The cover art, in black and white, is moody and evocative. This matches the poetry, which also has the grace to root itself in reality. Some of the poems herein are gritty, others cynical, and a few eerie. All are tactile, realistic, and noir. Not that metaphor is not present. Merely that everything is rooted in everyday things, daily sensations, quotidian thoughts.
A trial attorney, David E. Cowen is rooted in Galveston, TX. His tropes stem from what he experiences and has considered. Evoking crossed purposes, thwarted ambitions, and the dust of lost desires, his work here shares a mood with noir detective fiction and no-nonsense suspense. Tricks are eschewed in favor of concrete correlatives chosen carefully to bring the reader to a grounded, context-heavy realization.
“Seven Hauntings In Seven Storms: Galveston, TX”, a favorite of mine, offers glimpses of murders and crimes at a house spanning the years 1900 to 2008. Each vignette is chosen perfectly to reveal both situation and character. Each syllable carries us inexorably through a hall of horrors. It is like a dirge dancing a macabre with a medieval ballad, all in language plain enough for the crime pages of a newspaper.
“The Choice of the Last Child of Proveglia” shows us a parallel to the notorious Italian death isle, where plague victims were sent to die. Echoes of both defiance and despair captured by murderous intent are offered in counterpoint to a little girl’s insight as aristocrats are ushered toward execution. Passing through doors, led by axemen, she chooses instead of freedom to run toward another door, another axe, and certain death. Is it release? Is it fulfillment?
I read this book in one sitting, mesmerized. The poems kept drawing me back to examine how this was done, why that was cited, what words carried the most impact. “Palmetto Ghosts” gives us a tour of a battlefield long forgotten, a place where spirits mingle with fog in a confused bleat of pain and death. “Prayer to the Killer of Children” makes explicit our cries into the void for surcease and understanding, cries never answered.
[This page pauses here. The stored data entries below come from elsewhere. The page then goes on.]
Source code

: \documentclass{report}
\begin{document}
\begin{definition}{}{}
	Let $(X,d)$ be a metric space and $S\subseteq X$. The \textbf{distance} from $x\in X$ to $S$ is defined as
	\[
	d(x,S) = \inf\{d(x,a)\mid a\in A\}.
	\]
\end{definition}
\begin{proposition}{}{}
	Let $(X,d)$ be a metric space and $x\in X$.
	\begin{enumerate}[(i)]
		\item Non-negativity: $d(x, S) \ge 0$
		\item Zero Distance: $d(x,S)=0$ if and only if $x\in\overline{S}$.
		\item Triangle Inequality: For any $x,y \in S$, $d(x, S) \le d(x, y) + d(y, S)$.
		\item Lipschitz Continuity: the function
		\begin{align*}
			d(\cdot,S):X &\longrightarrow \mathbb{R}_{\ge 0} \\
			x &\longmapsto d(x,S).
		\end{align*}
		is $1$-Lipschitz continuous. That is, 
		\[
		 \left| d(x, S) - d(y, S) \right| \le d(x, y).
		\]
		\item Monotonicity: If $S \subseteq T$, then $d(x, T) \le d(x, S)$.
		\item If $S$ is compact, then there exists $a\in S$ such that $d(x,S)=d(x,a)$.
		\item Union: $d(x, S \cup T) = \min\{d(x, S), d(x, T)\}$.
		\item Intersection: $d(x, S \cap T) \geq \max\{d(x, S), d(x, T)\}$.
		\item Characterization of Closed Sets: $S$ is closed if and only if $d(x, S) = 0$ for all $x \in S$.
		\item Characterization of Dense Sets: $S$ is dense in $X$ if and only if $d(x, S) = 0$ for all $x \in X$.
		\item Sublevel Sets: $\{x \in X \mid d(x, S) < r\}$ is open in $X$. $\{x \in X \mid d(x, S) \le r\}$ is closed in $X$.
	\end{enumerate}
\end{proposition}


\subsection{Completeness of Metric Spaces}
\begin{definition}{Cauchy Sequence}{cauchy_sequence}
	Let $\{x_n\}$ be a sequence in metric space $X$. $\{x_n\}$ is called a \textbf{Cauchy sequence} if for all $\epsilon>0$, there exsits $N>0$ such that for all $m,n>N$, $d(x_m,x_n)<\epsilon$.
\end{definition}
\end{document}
The titular poem, “The Madness of Empty Spaces” discusses abandonment by theological concepts, ours and the deities we create.
“Gothique” mixes love, sex, and death with predatory chills and false assurances. It is overtly a poem of horror, not merely darkness.
Taken together, this is a consistently excellent collection throughout. Each poem pulls you into a moment, an insight, a world. As they flow together this collection demonstrates a unified effect, if not quite a theme. It gives the impression of a down-to-earth mind perceiving the eyes in the shadows most of us pass by every day. Definitely worth seeking out, The Madness of Empty Spaces by David E. Cowen did not quite make this year’s Stoker Award final ballot, but exposure to it lingers. Find a copy and see for yourself what quality dark poetry is all about.